Step Two: Measure for new glass

  • Take your time and ensure you measure correctly. Measure in a number of different places and then take about 2mm - 3mm off the tightest size to allow for clearance.
  • When ordering the glass it is helpful to have the details of the situation e.g. lounge window, bathroom window, next to a door, Distance from the floor level. This helps to ensure you get the right thickness of glass or safety glass if required by NZ Safety Standards 4223.
  • When you have the size and situation then contact Milne Glass and place an order for the glass, putty, glazing points, and tools required. You can either pick up or for larger sizes we can arrange delivery within the wellington region.

Step Three: Install the new glass

  • If you are not experienced running the putty into the rebate using your thumb, then the next best way is to take some putty and roll it into thin ropes between your hands and then press it into the back of the rebate ensuring that the back of the rebate is covered with putty.
  • With gloves on take the new glass, sit the bottom of the glass into the rebate and gently settle the whole panel back and into the rebate putty. Keeping your gloves on, take your time and gently move around the edge of the glass pressing the glass into the backing putty which should be getting squeezed out the back, never push in the centre of the glass. Keep moving around the edge pushing the glass back until it is firmly in.
  • Secure the new glass by pushing in the glazing push points which have ears to make them easy to install.
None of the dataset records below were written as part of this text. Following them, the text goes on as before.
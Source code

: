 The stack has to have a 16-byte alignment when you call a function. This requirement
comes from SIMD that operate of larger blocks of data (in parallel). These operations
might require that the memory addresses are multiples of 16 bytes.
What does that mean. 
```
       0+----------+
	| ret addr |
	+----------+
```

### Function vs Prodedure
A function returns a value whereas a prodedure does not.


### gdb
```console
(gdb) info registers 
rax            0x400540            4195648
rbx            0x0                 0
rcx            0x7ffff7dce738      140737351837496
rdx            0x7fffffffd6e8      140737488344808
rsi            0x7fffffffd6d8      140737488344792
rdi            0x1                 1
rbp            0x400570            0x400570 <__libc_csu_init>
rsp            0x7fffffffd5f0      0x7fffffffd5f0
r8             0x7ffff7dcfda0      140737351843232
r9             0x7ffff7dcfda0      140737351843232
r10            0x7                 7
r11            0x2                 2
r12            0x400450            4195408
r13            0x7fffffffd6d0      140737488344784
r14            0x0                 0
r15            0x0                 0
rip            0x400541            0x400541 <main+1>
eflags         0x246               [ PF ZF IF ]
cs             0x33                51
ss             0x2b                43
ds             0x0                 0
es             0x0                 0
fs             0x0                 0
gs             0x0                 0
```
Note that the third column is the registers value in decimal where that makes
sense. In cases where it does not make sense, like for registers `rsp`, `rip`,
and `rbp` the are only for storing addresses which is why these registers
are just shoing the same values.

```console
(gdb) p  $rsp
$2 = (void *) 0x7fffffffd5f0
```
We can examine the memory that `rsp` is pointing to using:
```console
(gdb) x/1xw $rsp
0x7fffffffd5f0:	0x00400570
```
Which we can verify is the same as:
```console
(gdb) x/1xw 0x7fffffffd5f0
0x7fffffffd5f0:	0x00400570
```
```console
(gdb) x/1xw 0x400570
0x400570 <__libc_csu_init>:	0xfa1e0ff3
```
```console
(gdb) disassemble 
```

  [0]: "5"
The glazing points secure the glass in place while the putty hardens.
  • From the inside, using a flat glazing knife, trim off the excess back putty which has been squeezed out when the glass was pushed in.
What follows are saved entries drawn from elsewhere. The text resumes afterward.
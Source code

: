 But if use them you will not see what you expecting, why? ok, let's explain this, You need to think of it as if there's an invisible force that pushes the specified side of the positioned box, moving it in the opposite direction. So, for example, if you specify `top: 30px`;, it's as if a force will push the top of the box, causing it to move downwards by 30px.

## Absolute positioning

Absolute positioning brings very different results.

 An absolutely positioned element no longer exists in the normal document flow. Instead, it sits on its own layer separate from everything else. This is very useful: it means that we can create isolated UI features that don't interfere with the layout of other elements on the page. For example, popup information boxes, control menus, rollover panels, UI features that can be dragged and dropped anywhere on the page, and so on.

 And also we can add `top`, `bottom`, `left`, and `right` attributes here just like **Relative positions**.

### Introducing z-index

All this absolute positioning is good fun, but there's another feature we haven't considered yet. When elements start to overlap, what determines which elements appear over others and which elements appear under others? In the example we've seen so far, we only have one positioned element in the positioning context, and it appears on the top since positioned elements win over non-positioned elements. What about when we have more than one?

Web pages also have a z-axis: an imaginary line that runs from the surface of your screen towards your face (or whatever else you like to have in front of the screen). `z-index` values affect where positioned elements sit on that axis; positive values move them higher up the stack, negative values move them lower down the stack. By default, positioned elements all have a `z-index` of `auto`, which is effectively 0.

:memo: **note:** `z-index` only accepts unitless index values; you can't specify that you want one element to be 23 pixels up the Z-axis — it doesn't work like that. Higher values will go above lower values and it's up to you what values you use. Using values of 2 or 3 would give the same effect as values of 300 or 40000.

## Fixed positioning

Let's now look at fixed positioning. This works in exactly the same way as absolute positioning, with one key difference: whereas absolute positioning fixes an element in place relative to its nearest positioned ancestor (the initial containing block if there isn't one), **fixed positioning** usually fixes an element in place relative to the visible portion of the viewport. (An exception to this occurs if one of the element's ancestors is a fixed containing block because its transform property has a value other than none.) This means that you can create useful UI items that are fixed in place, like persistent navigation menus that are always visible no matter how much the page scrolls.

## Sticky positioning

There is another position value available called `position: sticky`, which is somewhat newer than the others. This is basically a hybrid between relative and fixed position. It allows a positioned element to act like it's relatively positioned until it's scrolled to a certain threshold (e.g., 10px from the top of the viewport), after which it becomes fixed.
Step Four: Seal off with face putty

  • If you are not experienced running the putty into the rebate using your thumb, then the next best way is to take some putty and roll it into thin ropes between your hands and then press it into the front of the rebate.
  • Using a putty knife smooth the face putty on an angle ideally about 1mm to 2mm lower than the line of the back putty, this leaves a "painters line" so that when the putty is painted the paint can fully cover the putty and can go slightly onto the glass to ensure a good weather seal.
  • When the face putty and the back putty have been trimmed back to where they should be, then lightly brush off with the duster brush, this smooth's off any feather edges and ensures that the putty is fully sealed against the glass.

Step Five: Finish off

  • Wait at least two weeks, maybe three, for the putty to skin off before using a good quality primer and then finish painting with top coats. Only use a quality primer as cheaper paints are known to peel off of the putty after a time.
  • Painting the putty and onto the glass up to the "painters line" ensures a good weather seal and also protects the putty from drying out too much and becoming loose.